“Namanya bukan Panca Dharma, tetapi saya namakan ini dengan petunjuk seorang teman kita ahli bahasa, namanya ialah Pancasila. Sila artinya azas atau dasar dan di atas kelima dasar itulah kita mendirikan Negara Indonesia, kekal dan abadi.” -Soekarno, Pidato Lahirnya Pancasila, 1 Juni 1945-
Siapa tak pernah tahu gaya pidato Mas Koesno? Bahkan, tanpa ada fasilitas youtube di dunia maya sekalipun, orang-orang era 80-90-an masih bisa membayangkan bagaimana gagahnya bapak proklamator bangsa itu saat berpidato. Suara lantang, lugas, artikulasi jelas dan tata bahasa sulit dimengerti, setidaknya itu yang saya bisa nilai dari Mas Koesno saat sedang menyampaikan pidatonya di hadapan massa.

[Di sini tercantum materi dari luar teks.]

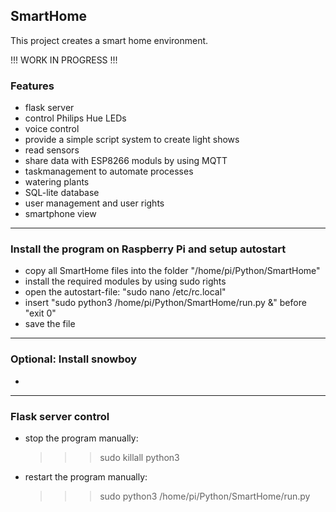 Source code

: ##  SmartHome

This project creates a smart home environment.

!!! WORK IN PROGRESS !!!


### Features

- flask server 
- control Philips Hue LEDs
- voice control 
- provide a simple script system to create light shows
- read sensors
- share data with ESP8266 moduls by using MQTT
- taskmanagement to automate processes
- watering plants
- SQL-lite database 
- user management and user rights
- smartphone view

------------

### Install the program on Raspberry Pi and setup autostart

- copy all SmartHome files into the folder "/home/pi/Python/SmartHome"
- install the required modules by using sudo rights
- open the autostart-file: "sudo nano /etc/rc.local"
- insert "sudo python3 /home/pi/Python/SmartHome/run.py &" before "exit 0"
- save the file

------------

### Optional: Install snowboy

- 



------------
 
### Flask server control

- stop the program manually: 

  >>> sudo killall python3

- restart the program manually:

  >>> sudo python3 /home/pi/Python/SmartHome/run.py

Boleh jadi, gaya pidatonya itu yang membuat masyarakat selalu ingat dengan bung satu ini. Ya, gaya pidato, bukan isi dari pidatonya. Karena bila pesan di dalam pidato Mas Koesno yang selalu diingat masyarakat, mungkin sekilas dari apa yang ia ungkapkan seperti dalam kutipan pidatonya di atas, lebih memiliki makna dalam mengisi tetek bengek dan sendi-sendi kehidupan bermasyarakat yang mulai terasa linu.

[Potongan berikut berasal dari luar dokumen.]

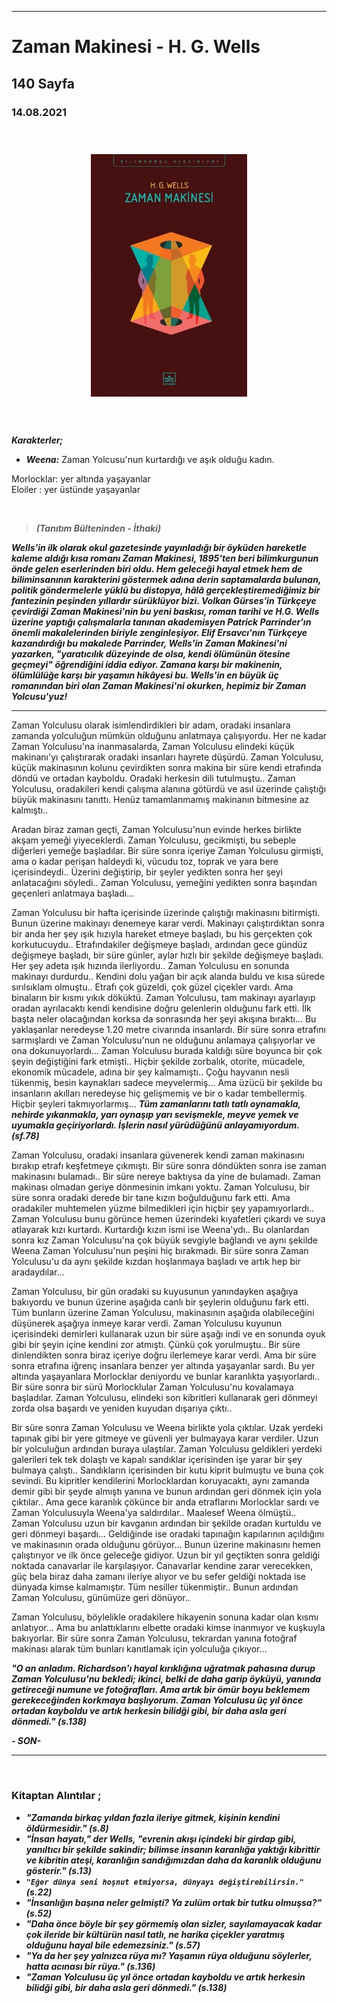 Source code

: ***  
# Zaman Makinesi - H. G. Wells
##  140 Sayfa
### 14.08.2021
  
<br>

  <p align="center" style="padding: 10px">
    <img alt="Zaman-Makinesi-H-G-Wells" src="../images/83_Zaman_Makinesi.jpg" width="250">
    <br>

<br>
<br>

***Karakterler;***
- ***Weena:*** Zaman Yolcusu'nun kurtardığı ve aşık olduğu kadın.



Morlocklar: yer altında yaşayanlar <br>
Eloiler : yer üstünde yaşayanlar


<br>

> ***(Tanıtım Bülteninden - İthaki)***

***Wells'in ilk olarak okul gazetesinde yayınladığı bir öyküden hareketle kaleme aldığı kısa romanı Zaman Makinesi, 1895'ten beri bilimkurgunun önde gelen eserlerinden biri oldu. Hem geleceği hayal etmek hem de biliminsanının karakterini göstermek adına derin saptamalarda bulunan, politik göndermelerle yüklü bu distopya, hâlâ gerçekleştiremediğimiz bir fantezinin peşinden yıllardır sürüklüyor bizi. Volkan Gürses'in Türkçeye çevirdiği Zaman Makinesi'nin bu yeni baskısı, roman tarihi ve H.G. Wells üzerine yaptığı çalışmalarla tanınan akademisyen Patrick Parrinder'ın önemli makalelerinden biriyle zenginleşiyor. Elif Ersavcı'nın Türkçeye kazandırdığı bu makalede Parrinder, Wells'in Zaman Makinesi'ni yazarken, "yaratıcılık düzeyinde de olsa, kendi ölümünün ötesine geçmeyi" öğrendiğini iddia ediyor. Zamana karşı bir makinenin, ölümlülüğe karşı bir yaşamın hikâyesi bu. Wells'in en büyük üç romanından biri olan Zaman Makinesi'ni okurken, hepimiz bir Zaman Yolcusu'yuz!***
_____

Zaman Yolculusu olarak isimlendirdikleri bir adam, oradaki insanlara zamanda yolculuğun mümkün olduğunu anlatmaya çalışıyordu. Her ne kadar Zaman Yolculusu'na inanmasalarda, Zaman Yolculusu elindeki küçük makinanı'yı çalıştırarak oradaki insanları hayrete düşürdü. Zaman Yolculusu, küçük makinasının kolunu çevirdikten sonra makina bir süre kendi etrafında döndü ve ortadan kayboldu. Oradaki herkesin dili tutulmuştu.. Zaman Yolculusu, oradakileri kendi çalışma alanına götürdü ve asıl üzerinde çalıştığı büyük makinasını tanıttı. Henüz tamamlanmamış makinanın bitmesine az kalmıştı..

Aradan biraz zaman geçti, Zaman Yolculusu'nun evinde herkes birlikte akşam yemeği yiyeceklerdi. Zaman Yolculusu, gecikmişti, bu sebeple diğerleri yemeğe başladılar. Bir süre sonra içeriye Zaman Yolculusu girmişti, ama o kadar perişan haldeydi ki, vücudu toz, toprak ve yara bere içerisindeydi.. Üzerini değiştirip, bir şeyler yedikten sonra her şeyi anlatacağını söyledi.. Zaman Yolculusu, yemeğini yedikten sonra başından geçenleri anlatmaya başladı...

Zaman Yolculusu bir hafta içerisinde  üzerinde çalıştığı makinasını bitirmişti. Bunun üzerine makinayı denemeye karar verdi. Makinayı çalıştırdıktan sonra bir anda her şey ışık hızıyla hareket etmeye başladı, bu his gerçekten çok korkutucuydu.. Etrafındakiler değişmeye başladı, ardından gece gündüz değişmeye başladı, bir süre günler, aylar hızlı bir şekilde değişmeye başladı. Her şey adeta ışık hızında ilerliyordu.. Zaman Yolculusu en sonunda makinayı durdurdu.. Kendini dolu yağan bir açık alanda buldu ve kısa sürede sırılsıklam olmuştu.. Etrafı çok güzeldi, çok güzel çiçekler vardı. Ama binaların bir kısmı yıkık döküktü. Zaman Yolculusu, tam makinayı ayarlayıp oradan ayrılacaktı kendi kendisine doğru gelenlerin olduğunu fark etti. İlk başta neler olacağından korksa da sonrasında her şeyi akışına bıraktı... Bu yaklaşanlar neredeyse 1.20 metre civarında insanlardı. Bir süre sonra etrafını sarmışlardı ve Zaman Yolculusu'nun ne olduğunu anlamaya çalışıyorlar ve ona dokunuyorlardı... Zaman Yolculusu burada kaldığı süre boyunca bir çok şeyin değiştiğini fark etmişti.. Hiçbir şekilde zorbalık, otorite, mücadele, ekonomik mücadele, adına bir şey kalmamıştı.. Çoğu hayvanın nesli tükenmiş, besin kaynakları sadece meyvelermiş... Ama üzücü bir şekilde bu insanların akılları neredeyse hiç gelişmemiş ve bir o kadar tembellermiş. Hiçbir şeyleri takmıyorlarmış... ***Tüm zamanlarını tatlı tatlı oynamakla, nehirde yıkanmakla, yarı oynaşıp yarı sevişmekle, meyve yemek ve uyumakla geçiriyorlardı. İşlerin nasıl yürüdüğünü anlayamıyordum. (sf.78)***

Zaman Yolculusu, oradaki insanlara güvenerek kendi zaman makinasını bırakıp etrafı keşfetmeye çıkmıştı. Bir süre sonra döndükten sonra ise zaman makinasını bulamadı.. Bir süre nereye baktıysa da yine de bulamadı. Zaman makinası olmadan geriye dönmesinin imkanı yoktu. Zaman Yolculusu, bir süre sonra oradaki derede bir tane kızın boğulduğunu fark etti. Ama oradakiler muhtemelen yüzme bilmedikleri için hiçbir şey yapamıyorlardı.. Zaman Yolculusu bunu görünce hemen üzerindeki kıyafetleri çıkardı ve suya atlayarak kızı kurtardı. Kurtardığı kızın ismi ise Weena'ydı.. Bu olanlardan sonra kız Zaman Yolculusu'na çok büyük sevgiyle bağlandı ve aynı şekilde Weena Zaman Yolculusu'nun peşini hiç bırakmadı. Bir süre sonra Zaman Yolculusu'u da aynı şekilde kızdan hoşlanmaya başladı ve artık hep bir aradaydılar... 

Zaman Yolculusu, bir gün oradaki su kuyusunun yanındayken aşağıya bakıyordu ve bunun üzerine aşağıda canlı bir şeylerin olduğunu fark etti. Tüm bunların üzerine Zaman Yolculusu, makinasının aşağıda olabileceğini düşünerek aşağıya inmeye karar verdi. Zaman Yolculusu kuyunun içerisindeki demirleri kullanarak uzun bir süre aşağı indi ve en sonunda oyuk gibi bir şeyin içine kendini zor atmıştı. Çünkü çok yorulmuştu.. Bir süre dinlendikten sonra biraz içeriye doğru ilerlemeye karar verdi. Ama bir süre sonra etrafına iğrenç insanlara benzer yer altında yaşayanlar sardı. Bu yer altında yaşayanlara Morlocklar deniyordu ve bunlar karanlıkta yaşıyorlardı.. Bir süre sonra bir sürü Morlocklular Zaman Yolculusu'nu kovalamaya başladılar. Zaman Yolculusu, elindeki son kibritleri kullanarak geri dönmeyi zorda olsa başardı ve yeniden kuyudan dışarıya çıktı..

Bir süre sonra Zaman Yolculusu ve Weena birlikte yola çıktılar. Uzak yerdeki tapınak gibi bir yere gitmeye ve güvenli yer bulmayaya karar verdiler. Uzun bir yolculuğun ardından buraya ulaştılar. Zaman Yolculusu geldikleri yerdeki galerileri tek tek dolaştı ve kapalı sandıklar içerisinden işe yarar bir şey bulmaya çalıştı.. Sandıkların içerisinden bir kutu kiprit bulmuştu ve buna çok sevindi. Bu kipritler kendilerini Morlocklardan koruyacaktı, aynı zamanda demir gibi bir şeyde almıştı yanına ve bunun ardından geri dönmek için yola çıktılar.. Ama gece karanlık çökünce bir anda etraflarını Morlocklar sardı ve Zaman Yolculusuyla Weena'ya saldırdılar.. Maalesef Weena ölmüştü..  Zaman Yolculusu uzun bir kavganın ardından bir şekilde oradan kurtuldu ve geri dönmeyi başardı... Geldiğinde ise oradaki tapınağın kapılarının açıldığını ve makinasının orada olduğunu görüyor... Bunun üzerine makinasını hemen çalıştırıyor ve ilk önce geleceğe gidiyor. Uzun bir yıl geçtikten sonra geldiği noktada canavarlar ile karşılaşıyor. Canavarlar kendine zarar verecekken, güç bela biraz daha zamanı ileriye alıyor ve bu sefer geldiği noktada ise dünyada kimse kalmamıştır. Tüm nesiller tükenmiştir.. Bunun ardından Zaman Yolculusu, günümüze geri dönüyor..

Zaman Yolculusu, böylelikle oradakilere hikayenin sonuna kadar olan kısmı anlatıyor... Ama bu anlattıklarını elbette oradaki kimse inanmıyor ve kuşkuyla bakıyorlar. Bir süre sonra Zaman Yolculusu, tekrardan yanına fotoğraf makinası alarak tüm bunları kanıtlamak için yolculuğa çıkıyor...

***"O an anladım. Richardson'ı hayal kırıklığına uğratmak pahasına durup Zaman Yolculusu'nu bekledi; ikinci, belki de daha garip öyküyü, yanında getireceği numune ve fotoğrafları. Ama artık bir ömür boyu beklemem gerekeceğinden korkmaya başlıyorum. Zaman Yolculusu üç yıl önce ortadan kayboldu ve artık herkesin bilidği gibi, bir daha asla geri dönmedi." (s.138)***


***- SON-***

_____




<br>

### Kitaptan Alıntılar ;

- ***"Zamanda birkaç yıldan fazla ileriye gitmek, kişinin kendini öldürmesidir." (s.8)***
- ***"İnsan hayatı," der Wells, "evrenin akışı içindeki bir girdap gibi, yanıltıcı bir şekilde sakindir; bilimse insanın karanlığa yaktığı kibrittir ve kibritin ateşi, karanlığın sandığımızdan daha da karanlık olduğunu gösterir." (s.13)***
- ***`"Eğer dünya seni hoşnut etmiyorsa, dünyayı değiştirebilirsin."` (s.22)***
- ***"İnsanlığın başına neler gelmişti? Ya zulüm ortak bir tutku olmuşsa?" (s.52)***
- ***"Daha önce böyle bir şey görmemiş olan sizler, sayılamayacak kadar çok ileride bir kültürün nasıl tatlı, ne harika çiçekler yaratmış olduğunu hayal bile edemezsiniz." (s.57)***
- ***"Ya da her şey yalnızca rüya mı? Yaşamın rüya olduğunu söylerler, hatta acınası bir rüya." (s.136)***
- ***"Zaman Yolculusu üç yıl önce ortadan kayboldu ve artık herkesin bilidği gibi, bir daha asla geri dönmedi." (s.138)***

Kutipan yang saya maksud, adalah kutipan mengenai Pancasila. Suatu objek, sekaligus subjek (ga ada ojek, becek) yang konon dipercaya sebagai pandangan hidup, dasar dan ideologi dasar negara bangsa Indonesia. Kata Kaelan, suatu rumusan tentang kepribadian bangsa yang mampu bersaing dengan isme-isme kelas dunia.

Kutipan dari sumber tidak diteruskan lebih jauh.